Entries and Exits
Entries & Exits brings together documents that reference shifting attitudes toward borders in North America: official and unofficial crossings, as well as the styles of border architecture and infrastructure that reflect changing political, economic and cultural attitudes throughout the 20th century. Bridges connecting Mexico with the U.S. and the U.S. with Canada were regarded as significant tourist attractions, stopping places rather than the stressful thoroughfares that we now experience. This section also traces borders in North America as sites of loss and disconnection.

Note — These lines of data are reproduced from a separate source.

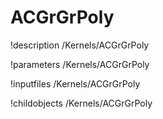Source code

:<!-- MOOSE Documentation Stub: Remove this when content is added. -->

# ACGrGrPoly
!description /Kernels/ACGrGrPoly

!parameters /Kernels/ACGrGrPoly

!inputfiles /Kernels/ACGrGrPoly

!childobjects /Kernels/ACGrGrPoly

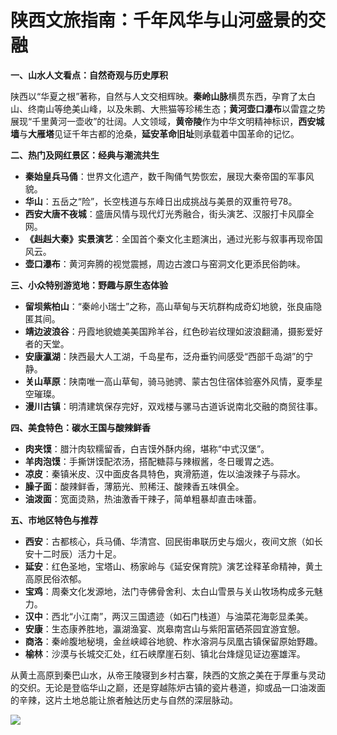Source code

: # 陕西文旅指南：千年风华与山河盛景的交融  

**一、山水人文看点：自然奇观与历史厚积**  

陕西以“华夏之根”著称，自然与人文交相辉映。**秦岭山脉**横贯东西，孕育了太白山、终南山等绝美山峰，以及朱鹮、大熊猫等珍稀生态；**黄河壶口瀑布**以雷霆之势展现“千里黄河一壶收”的壮阔。人文领域，**黄帝陵**作为中华文明精神标识，**西安城墙**与**大雁塔**见证千年古都的沧桑，**延安革命旧址**则承载着中国革命的记忆。  

**二、热门及网红景区：经典与潮流共生**  

* **秦始皇兵马俑**：世界文化遗产，数千陶俑气势恢宏，展现大秦帝国的军事风貌。  
* **华山**：五岳之“险”，长空栈道与东峰日出成挑战与美景的双重符号78。  
* **西安大唐不夜城**：盛唐风情与现代灯光秀融合，街头演艺、汉服打卡风靡全网。  
* **《赳赳大秦》实景演艺**：全国首个秦文化主题演出，通过光影与叙事再现帝国风云。  
* **壶口瀑布**：黄河奔腾的视觉震撼，周边古渡口与窑洞文化更添民俗韵味。  

**三、小众特别游览地：野趣与原生态体验**  

* **留坝紫柏山**：“秦岭小瑞士”之称，高山草甸与天坑群构成奇幻地貌，张良庙隐匿其间。  
* **靖边波浪谷**：丹霞地貌媲美美国羚羊谷，红色砂岩纹理如波浪翻涌，摄影爱好者的天堂。  
* **安康瀛湖**：陕西最大人工湖，千岛星布，泛舟垂钓间感受“西部千岛湖”的宁静。  
* **关山草原**：陕南唯一高山草甸，骑马驰骋、蒙古包住宿体验塞外风情，夏季星空璀璨。  
* **漫川古镇**：明清建筑保存完好，双戏楼与骡马古道诉说南北交融的商贸往事。  

**四、美食特色：碳水王国与酸辣鲜香**  

* **肉夹馍**：腊汁肉软糯留香，白吉馍外酥内绵，堪称“中式汉堡”。  
* **羊肉泡馍**：手撕饼馍配浓汤，搭配糖蒜与辣椒酱，冬日暖胃之选。  
* **凉皮**：秦镇米皮、汉中面皮各具特色，爽滑筋道，佐以油泼辣子与蒜水。  
* **臊子面**：酸辣鲜香，薄筋光、煎稀汪、酸辣香五味俱全。  
* **油泼面**：宽面烫熟，热油激香干辣子，简单粗暴却直击味蕾。  

**五、市地区特色与推荐**  

* **西安**：古都核心，兵马俑、华清宫、回民街串联历史与烟火，夜间文旅（如长安十二时辰）活力十足。  
* **延安**：红色圣地，宝塔山、杨家岭与《延安保育院》演艺诠释革命精神，黄土高原民俗浓郁。  
* **宝鸡**：周秦文化发源地，法门寺佛骨舍利、太白山雪景与关山牧场构成多元魅力。  
* **汉中**：西北“小江南”，两汉三国遗迹（如石门栈道）与油菜花海彰显柔美。  
* **安康**：生态康养胜地，瀛湖渔宴、岚皋南宫山与紫阳富硒茶园宜游宜憩。  
* **商洛**：秦岭腹地秘境，金丝峡嶂谷地貌、柞水溶洞与凤凰古镇保留原始野趣。  
* **榆林**：沙漠与长城交汇处，红石峡摩崖石刻、镇北台烽燧见证边塞雄浑。  

从黄土高原到秦巴山水，从帝王陵寝到乡村古寨，陕西的文旅之美在于厚重与灵动的交织。无论是登临华山之巅，还是穿越陈炉古镇的瓷片巷道，抑或品一口油泼面的辛辣，这片土地总能让旅者触达历史与自然的深层脉动。  

![](http://www.onegreen.net/maps/Upload_maps/201609/2016091906552810.jpg)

As of 1890 the United States Census Bureau considered the geographical region of the frontier “closed.” However, its power has persisted as a significant and defining motif throughout the 20th century: it can be seen in the tourist industry as well as in the literary and filmic genres of Westerns and Science Fiction. As the ongoing site for ‘orientalizing’ impulses, epic battles between good and evil as well as the mythic location of industrial ingenuity, the frontier continued to remain a viable myth throughout most of the twentieth century. While it is difficult to suggest exactly what has become of the frontier in a 21st-century, globalized context, its powerful legacy has worked to make territorial claims for Americans in ways that surveys and treaties alone fail to secure. In looking at representations of the frontier over the course of the 20th century, there is a notable shift from the tourist construction of the ‘last frontier’ in the 1940s and 50s to ideas of the ‘new frontier’ in the latter half of the century. The new frontier was synonymous with the territorialization of the North as well as the exploration of space during the Cold War.
Patrol as Performance
National borders are relatively recent human constructions. While military walls have long fortified historic empires, the sharp linearity of boundaries was naturalized with the birth of the nation state in the 18th century. At the end of the 20th century, ideas of a borderless world were promoted after the fall of the Berlin Wall in 1989. However, since 1990 it has been reported that over 26 000 kilometres of security fence and wall have been constructed between countries around the world. These walls have done little to stop the flow of migrants or serve as a detriment to terrorist activity, thus they have become more theatrical than military, despite their great cost (Brown, 2011). Recent thinking on borders has emphasized the performative and linguistic aspects of their construction, suggesting that borders are processes that must continually be enacted to maintain their effects.
Frontier imagery is also promoted in the story of Paul Bunyan whose transformation from French Canadian habitant to the patron-saint of transnational industry can be traced in the first pages of James Stevens 1929 novel as well as in advertisements for machinery and automobiles.